I wish for you a New Year filled with blessings, health, and faith.

Anonymous said...

Hello Jeannie,
I hope that things are better for you now .When my son ran away I blamed myself to the point that I had a nervous breakdown.My Dr made me read (tough love ) it is a great book .I now know that I didn't make him leave .But I eanabled him to do the things that he did.I would always put him first to my own sacrifice , but he didn't appreciate ,to him this was like a drug addiction as long as it worked for him he was great.You have to say no ,to make them strong.If i always work out the problems for him he doesn't learn how,then is mad at me if I can't fix the problem.Alot of these were of his own making , but I kept him from learing this.If you want them to care enough to do for you ,they first have to care enough to care for themselves .Then and only then can they see what you have done for them.Please pass this to them maybe it would help .

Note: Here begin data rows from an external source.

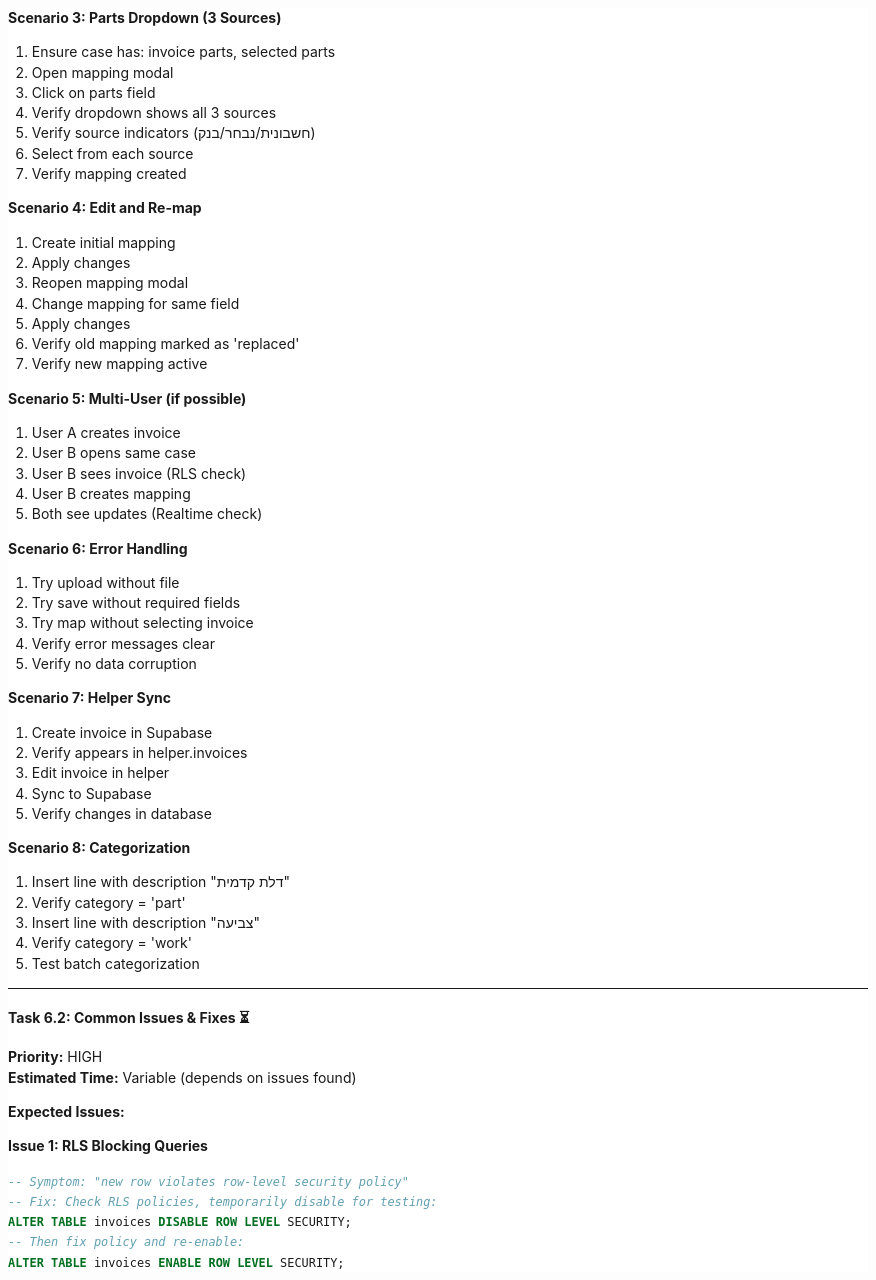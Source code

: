 **Scenario 3: Parts Dropdown (3 Sources)**
1. Ensure case has: invoice parts, selected parts
2. Open mapping modal
3. Click on parts field
4. Verify dropdown shows all 3 sources
5. Verify source indicators (חשבונית/נבחר/בנק)
6. Select from each source
7. Verify mapping created

**Scenario 4: Edit and Re-map**
1. Create initial mapping
2. Apply changes
3. Reopen mapping modal
4. Change mapping for same field
5. Apply changes
6. Verify old mapping marked as 'replaced'
7. Verify new mapping active

**Scenario 5: Multi-User (if possible)**
1. User A creates invoice
2. User B opens same case
3. User B sees invoice (RLS check)
4. User B creates mapping
5. Both see updates (Realtime check)

**Scenario 6: Error Handling**
1. Try upload without file
2. Try save without required fields
3. Try map without selecting invoice
4. Verify error messages clear
5. Verify no data corruption

**Scenario 7: Helper Sync**
1. Create invoice in Supabase
2. Verify appears in helper.invoices
3. Edit invoice in helper
4. Sync to Supabase
5. Verify changes in database

**Scenario 8: Categorization**
1. Insert line with description "דלת קדמית"
2. Verify category = 'part'
3. Insert line with description "צביעה"
4. Verify category = 'work'
5. Test batch categorization

---

#### Task 6.2: Common Issues & Fixes ⏳
**Priority:** HIGH  
**Estimated Time:** Variable (depends on issues found)

**Expected Issues:**

**Issue 1: RLS Blocking Queries**
```sql
-- Symptom: "new row violates row-level security policy"
-- Fix: Check RLS policies, temporarily disable for testing:
ALTER TABLE invoices DISABLE ROW LEVEL SECURITY;
-- Then fix policy and re-enable:
ALTER TABLE invoices ENABLE ROW LEVEL SECURITY;
```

You are the sweetest most giving person, no matter how much your friends give to you ,you will still feel hurt and lost as long as your family is this way to you.
Next year have the tree and all the specials that you can let us know we will help, Make memories that the grandkids you have want forget so that someday they aren't telling somebody that , there nothing special , because now you can fix them . If others want to join make sure that gifts are reguired they don't have to cost .Make something go to a thrift store but make thwm think of you all or let them stay at their house .
we love you and hurt with you, and it just makes you want to open a can of (whoop ass)on them to open thier eyes.